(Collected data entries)
###
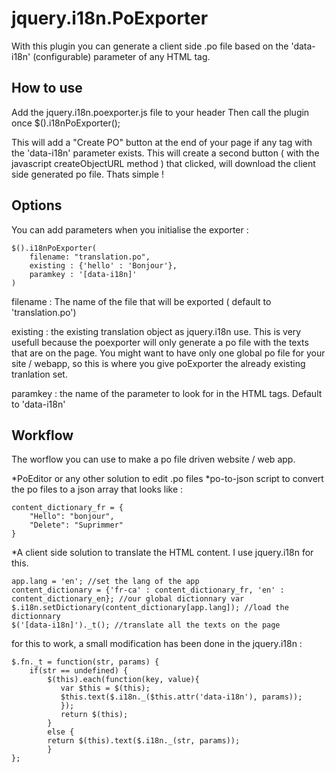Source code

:jquery.i18n.PoExporter
======================
With this plugin you can generate a client side .po file based on the 'data-i18n' (configurable) parameter of any HTML tag.

How to use
---------------------
Add the jquery.i18n.poexporter.js file to your header
Then call the plugin once
    $().i18nPoExporter();

This will add a "Create PO" button at the end of your page if any tag with the 'data-i18n' parameter exists.
This will create a second button ( with the javascript createObjectURL method ) that clicked, will download the client side generated po file.
Thats simple !

Options
----------------------
You can add parameters when you initialise the exporter :

    $().i18nPoExporter(
        filename: "translation.po",
        existing : {'hello' : 'Bonjour'},
        paramkey : '[data-i18n]'
    )

filename : The name of the file that will be exported ( default to 'translation.po')

existing : the existing translation object as jquery.i18n use.
This is very usefull because the poexporter will only generate a po file with the texts that are on the page.
You might want to have only one global po file for your site / webapp, so this is where you give poExporter the already existing tranlation set.

paramkey : the name of the parameter to look for in the HTML tags. Default to 'data-i18n'

Workflow
----------------------
The worflow you can use to make a po file driven website / web app.

*PoEditor or any other solution to edit .po files
*po-to-json script to convert the po files to a json array that looks like :

    content_dictionary_fr = {
        "Hello": "bonjour",
        "Delete": "Suprimmer"
    }

*A client side solution to translate the HTML content. I use jquery.i18n for this.

    app.lang = 'en'; //set the lang of the app
    content_dictionary = {'fr-ca' : content_dictionary_fr, 'en' : content_dictionary_en}; //our global dictionnary var
    $.i18n.setDictionary(content_dictionary[app.lang]); //load the dictionnary
    $('[data-i18n]')._t(); //translate all the texts on the page


for this to work, a small modification has been done in the jquery.i18n :

    $.fn._t = function(str, params) {
        if(str == undefined) {
            $(this).each(function(key, value){
               var $this = $(this);
               $this.text($.i18n._($this.attr('data-i18n'), params));
               });
               return $(this);
            }
            else {
            return $(this).text($.i18n._(str, params));
            }
    };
###
Using the records above, gather all lines where the string "paramkey" is present.

__SOLUTION TO THE EXERCISE__:
        paramkey : '[data-i18n]'
paramkey : the name of the parameter to look for in the HTML tags. Default to 'data-i18n'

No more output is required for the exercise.